Reply with every entry, repeated exactly as given.

┄┄┄┄┄┄

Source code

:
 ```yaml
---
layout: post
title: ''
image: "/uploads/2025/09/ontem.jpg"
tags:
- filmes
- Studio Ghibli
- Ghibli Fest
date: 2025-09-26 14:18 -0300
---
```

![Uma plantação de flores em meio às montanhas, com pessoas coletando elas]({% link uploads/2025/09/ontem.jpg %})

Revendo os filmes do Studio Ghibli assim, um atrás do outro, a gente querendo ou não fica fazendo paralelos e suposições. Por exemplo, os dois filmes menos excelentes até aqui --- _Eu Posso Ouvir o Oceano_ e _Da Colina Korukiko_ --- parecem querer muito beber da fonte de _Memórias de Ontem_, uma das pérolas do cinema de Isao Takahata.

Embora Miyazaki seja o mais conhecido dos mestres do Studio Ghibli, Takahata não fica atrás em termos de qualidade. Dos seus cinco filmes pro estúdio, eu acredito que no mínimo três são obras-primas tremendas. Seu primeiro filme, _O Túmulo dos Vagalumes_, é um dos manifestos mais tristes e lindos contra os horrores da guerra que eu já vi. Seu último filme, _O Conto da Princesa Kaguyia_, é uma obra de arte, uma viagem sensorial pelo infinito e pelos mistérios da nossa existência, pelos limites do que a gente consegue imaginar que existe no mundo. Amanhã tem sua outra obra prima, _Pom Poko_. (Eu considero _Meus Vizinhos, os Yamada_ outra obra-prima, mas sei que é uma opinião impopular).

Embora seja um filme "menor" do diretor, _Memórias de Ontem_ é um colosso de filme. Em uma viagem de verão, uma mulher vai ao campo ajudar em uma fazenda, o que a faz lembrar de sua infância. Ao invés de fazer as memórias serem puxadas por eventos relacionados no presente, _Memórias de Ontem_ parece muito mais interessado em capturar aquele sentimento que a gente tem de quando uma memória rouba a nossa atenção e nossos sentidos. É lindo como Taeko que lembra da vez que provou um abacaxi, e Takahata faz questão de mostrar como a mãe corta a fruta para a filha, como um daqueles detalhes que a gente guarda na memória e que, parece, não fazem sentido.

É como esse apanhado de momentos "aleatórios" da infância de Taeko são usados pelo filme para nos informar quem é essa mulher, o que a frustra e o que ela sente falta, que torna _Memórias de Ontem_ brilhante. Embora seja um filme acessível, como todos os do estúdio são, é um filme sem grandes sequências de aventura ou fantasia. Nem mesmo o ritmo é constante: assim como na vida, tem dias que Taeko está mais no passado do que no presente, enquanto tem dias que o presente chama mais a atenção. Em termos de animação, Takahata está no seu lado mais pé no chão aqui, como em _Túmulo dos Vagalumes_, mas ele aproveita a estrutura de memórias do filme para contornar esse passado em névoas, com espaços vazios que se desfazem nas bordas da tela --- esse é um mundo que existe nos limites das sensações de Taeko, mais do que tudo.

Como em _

┄┄┄┄┄┄

▶ _Result below_:
Source code

:
 ```yaml
---
layout: post
title: ''
image: "/uploads/2025/09/ontem.jpg"
tags:
- filmes
- Studio Ghibli
- Ghibli Fest
date: 2025-09-26 14:18 -0300
---
```

![Uma plantação de flores em meio às montanhas, com pessoas coletando elas]({% link uploads/2025/09/ontem.jpg %})

Revendo os filmes do Studio Ghibli assim, um atrás do outro, a gente querendo ou não fica fazendo paralelos e suposições. Por exemplo, os dois filmes menos excelentes até aqui --- _Eu Posso Ouvir o Oceano_ e _Da Colina Korukiko_ --- parecem querer muito beber da fonte de _Memórias de Ontem_, uma das pérolas do cinema de Isao Takahata.

Embora Miyazaki seja o mais conhecido dos mestres do Studio Ghibli, Takahata não fica atrás em termos de qualidade. Dos seus cinco filmes pro estúdio, eu acredito que no mínimo três são obras-primas tremendas. Seu primeiro filme, _O Túmulo dos Vagalumes_, é um dos manifestos mais tristes e lindos contra os horrores da guerra que eu já vi. Seu último filme, _O Conto da Princesa Kaguyia_, é uma obra de arte, uma viagem sensorial pelo infinito e pelos mistérios da nossa existência, pelos limites do que a gente consegue imaginar que existe no mundo. Amanhã tem sua outra obra prima, _Pom Poko_. (Eu considero _Meus Vizinhos, os Yamada_ outra obra-prima, mas sei que é uma opinião impopular).

Embora seja um filme "menor" do diretor, _Memórias de Ontem_ é um colosso de filme. Em uma viagem de verão, uma mulher vai ao campo ajudar em uma fazenda, o que a faz lembrar de sua infância. Ao invés de fazer as memórias serem puxadas por eventos relacionados no presente, _Memórias de Ontem_ parece muito mais interessado em capturar aquele sentimento que a gente tem de quando uma memória rouba a nossa atenção e nossos sentidos. É lindo como Taeko que lembra da vez que provou um abacaxi, e Takahata faz questão de mostrar como a mãe corta a fruta para a filha, como um daqueles detalhes que a gente guarda na memória e que, parece, não fazem sentido.

É como esse apanhado de momentos "aleatórios" da infância de Taeko são usados pelo filme para nos informar quem é essa mulher, o que a frustra e o que ela sente falta, que torna _Memórias de Ontem_ brilhante. Embora seja um filme acessível, como todos os do estúdio são, é um filme sem grandes sequências de aventura ou fantasia. Nem mesmo o ritmo é constante: assim como na vida, tem dias que Taeko está mais no passado do que no presente, enquanto tem dias que o presente chama mais a atenção. Em termos de animação, Takahata está no seu lado mais pé no chão aqui, como em _Túmulo dos Vagalumes_, mas ele aproveita a estrutura de memórias do filme para contornar esse passado em névoas, com espaços vazios que se desfazem nas bordas da tela --- esse é um mundo que existe nos limites das sensações de Taeko, mais do que tudo.

Como em _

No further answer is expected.